There'll be a session about this new design at the collaboration summit too openjs-foundation/summit#482

Background

The vm module APIs have been behind --experimental-vm-modules for a long time. There was a tracking issue about their stabilization and accumulated several issues over the years.

The meaningful current users are concentrated in test tooling (Jest, Vitest). Recently there has been renewed momentum to look into what it takes to bring the API out of the experimental status. @legendecas and I have been adding some non-breaking changes e.g. linkRequests(), instantiate(), moduleRequests, hasTopLevelAwait(), hasAsyncGraph(), conditionally synchronous evaluate() so that it now provides capabilities required to implement something similar to how ESM is handled in the built-in loader - specifically, the linking process can be driven by those who construct the SourceTextModule instead of being driven from a link method with callbacks, and it can be conditionally synchronous as the spec allows. But it has become awkward to keep piling methods on the existing classes to do things differently without breaking the API.

There are still a few issues with the current design:

  1. The importModuleDynamically and initializeImportMeta callbacks are passed as options to the module constructors, requiring careful memory management to avoid leaks when callbacks capture over referrers (#33439, #50113, #59118), or use-after-free when remote code calls import() indirectly via a closure (#47096). We've addressed for the main context with a very intricate memory management scheme, but for new contexts it's uncertain. The current implementation works but is not very GC-efficient, and this issue may not have existed in the first place if the callbacks are managed differently.
  2. evaluate() mixes loader errors (status errors, timeout) with module evaluation errors in a single promise rejection, making it hard to handle them differently (#60242).
  3. Many users have expressed that the current API still requires too much plumbing if they only need partial customization. (#31234, #35848, #43899).

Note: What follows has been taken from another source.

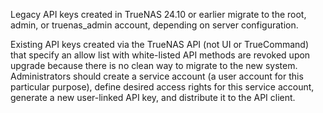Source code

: &NewLine;

Legacy API keys created in TrueNAS 24.10 or earlier migrate to the root, admin, or truenas_admin account, depending on server configuration.

Existing API keys created via the TrueNAS API (not UI or TrueCommand) that specify an allow list with white-listed API methods are revoked upon upgrade because there is no clean way to migrate to the new system.
Administrators should create a service account (a user account for this particular purpose), define desired access rights for this service account, generate a new user-linked API key, and distribute it to the API client.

It seems better to consolidate the changes into a new API rather than continuing to pile onto the existing interface, while we can still steer the design during the experimental phase.

A draft for a new API

The new API can live in a 'vm/modules' module and exports SourceTextModule, SyntheticModule, and SourceTextModuleLoader.

Core idea

Provide a SourceTextModuleLoader abstraction that users can subclass and override high-level processes they want to customize (#43899). This loader can be used standalone, or registered in a given context:

  • dynamicImport(request, context, parent)
  • importMeta(meta, context, parent)
  • getModules(requests, context, parent) (resolving and linking a batch of modules for a set of import requests)

In this model, SourceTextModule and SyntheticModule are primitives of the loader.

When registered for a given context, the loader is responsible for resolving ESM requests, handling dynamic import(), and initializing import.meta. Instead of one callback per module, there is one loader per context.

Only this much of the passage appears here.